Jitter is the variation of interpacket arrival time, or the difference between when a packet is supposed to be received and when it is actually received.

One of the main benefits of IP is the fact that properly built IP networks are self-healing . This means that because dynamic routing protocols are used and multiple possible destinations exist, a network can reconverge based upon the best route. It also means that it is possible for your voice (packetized in IP) to take multiple paths to the same destination. Currently you cannot nail up a single path between two destinations. Each individual packet takes the best path between sender and receiver.

The fact that the packet layer is based upon open standards enables multiple vendors to provide solutions that are interoperable. These open standards enable increased competition at this packet layer. The ITU-T, Internet Engineering Task Force (IETF), European Telecommunication Standards Institute (ETSI), and EIA-TIA are only a few of the standards bodies you might be familiar with.

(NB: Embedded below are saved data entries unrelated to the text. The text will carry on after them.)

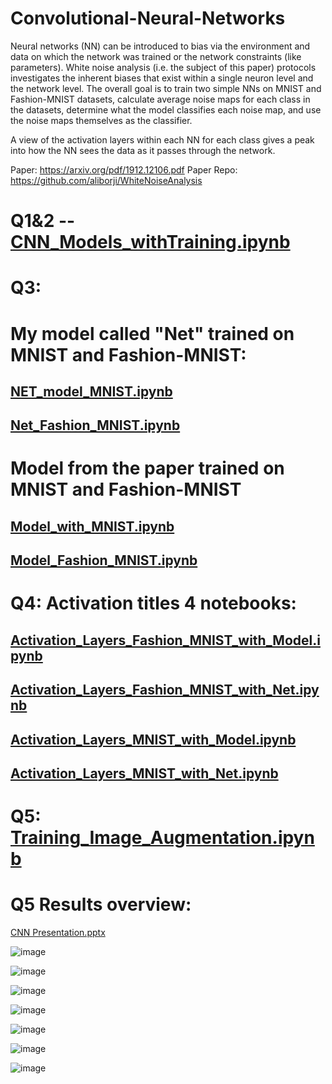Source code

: # Convolutional-Neural-Networks 
Neural networks (NN) can be introduced to bias via the environment and data on which
the network was trained or the network constraints (like parameters). White noise
analysis (i.e. the subject of this paper) protocols investigates the inherent biases that
exist within a single neuron level and the network level.
The overall goal is to train two simple NNs on MNIST and Fashion-MNIST datasets,
calculate average noise maps for each class in the datasets, determine what the model
classifies each noise map, and use the noise maps themselves as the classifier.

A view of the activation layers within each NN for each class gives a peak into how
the NN sees the data as it passes through the network.


Paper: https://arxiv.org/pdf/1912.12106.pdf
Paper Repo: https://github.com/aliborji/WhiteNoiseAnalysis


# Q1&2 -- [CNN_Models_withTraining.ipynb](https://github.com/phycem/White-Noise-Analysis-of-Convolutional-Neural-Networks--MNIST--Fashion-MNIST/blob/d502d073723f5622ac2fd97401d60abc8f98c822/CNN_Models_withTraining.ipynb)


# Q3:

# My model called "Net" trained on MNIST and Fashion-MNIST:
## [NET_model_MNIST.ipynb](https://github.com/phycem/White-Noise-Analysis-of-Convolutional-Neural-Networks--MNIST--Fashion-MNIST/blob/c0a9fcc96bbea81888b1021d1dc9bbd00c1e51d5/Net_model_MNIST.ipynb)
## [Net_Fashion_MNIST.ipynb](https://github.com/phycem/White-Noise-Analysis-of-Convolutional-Neural-Networks--MNIST--Fashion-MNIST/blob/50d5ccb2b83d5d9167f8442d83057bceb767ffe7/Net_Fashion_MNIST.ipynb)

# Model from the paper trained on MNIST and Fashion-MNIST
## [Model_with_MNIST.ipynb](https://github.com/phycem/White-Noise-Analysis-of-Convolutional-Neural-Networks--MNIST--Fashion-MNIST/blob/d502d073723f5622ac2fd97401d60abc8f98c822/Model_with_MNIST.ipynb)
## [Model_Fashion_MNIST.ipynb](https://github.com/phycem/White-Noise-Analysis-of-Convolutional-Neural-Networks--MNIST--Fashion-MNIST/blob/d502d073723f5622ac2fd97401d60abc8f98c822/Model_Fashion_MNIST.ipynb)

# Q4: Activation titles 4 notebooks:
## [Activation_Layers_Fashion_MNIST_with_Model.ipynb](https://github.com/phycem/White-Noise-Analysis-of-Convolutional-Neural-Networks--MNIST--Fashion-MNIST/blob/d502d073723f5622ac2fd97401d60abc8f98c822/Activation_Layers_Fashion_MNIST_with_Model.ipynb)
## [Activation_Layers_Fashion_MNIST_with_Net.ipynb](https://github.com/phycem/White-Noise-Analysis-of-Convolutional-Neural-Networks--MNIST--Fashion-MNIST/blob/d502d073723f5622ac2fd97401d60abc8f98c822/Activation_Layers_Fashion_MNIST_with_Net.ipynb)
## [Activation_Layers_MNIST_with_Model.ipynb](https://github.com/phycem/White-Noise-Analysis-of-Convolutional-Neural-Networks--MNIST--Fashion-MNIST/blob/d502d073723f5622ac2fd97401d60abc8f98c822/Activation_Layers_MNIST_with_Model.ipynb)
## [Activation_Layers_MNIST_with_Net.ipynb](https://github.com/phycem/White-Noise-Analysis-of-Convolutional-Neural-Networks--MNIST--Fashion-MNIST/blob/d502d073723f5622ac2fd97401d60abc8f98c822/Activation_Layers_MNIST_with_Net.ipynb)

# Q5: [Training_Image_Augmentation.ipynb](https://github.com/phycem/White-Noise-Analysis-of-Convolutional-Neural-Networks--MNIST--Fashion-MNIST/blob/d502d073723f5622ac2fd97401d60abc8f98c822/Training_Image_Augmentation.ipynb)

# Q5 Results overview:

[CNN Presentation.pptx](https://github.com/phycem/White-Noise-Analysis-of-Convolutional-Neural-Networks--MNIST--Fashion-MNIST/files/10986376/CNN.Presentation.pptx)


![image](https://user-images.githubusercontent.com/51805023/225508337-fcb39345-b828-4733-bed9-72755130a8ed.png)

![image](https://user-images.githubusercontent.com/51805023/225509820-8ea6d93f-159d-4750-8558-19da57c93f08.png)

![image](https://user-images.githubusercontent.com/51805023/225509315-0e080391-aeda-491b-a31b-3a290f324def.png)

![image](https://user-images.githubusercontent.com/51805023/225509391-acd691e6-febd-42fd-89fc-56ac9063e3de.png)

![image](https://user-images.githubusercontent.com/51805023/225509449-cf41ba9e-ee59-4865-a76e-fc03ec0821c8.png)

![image](https://user-images.githubusercontent.com/51805023/225509561-9cbd5c30-3cf7-4963-8de7-2382c65c5728.png)

![image](https://user-images.githubusercontent.com/51805023/225509651-1da91393-f34d-4127-91f1-f20a8b24af36.png)

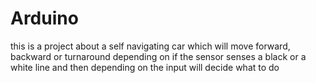 # Arduino
this is a project about a self navigating car which will move forward, backward or turnaround depending on if the sensor senses a black or a white line and then depending on the input will decide what to do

One key component of having a standards-based packet infrastructure is the ability to have open standards to layers at the call-control layer. Referring to Figure 1-12, these open standards are provided by protocols such as H.323, SGCP, MGCP, SIP, and so on, which have open defined interfaces and are widely deployed into the packet infrastructure. One of the jobs of the call-control protocol is to tell the RTP streams where to terminate and where to begin. Call-control accomplishes this task by translating between IP addresses and phone numbering plans.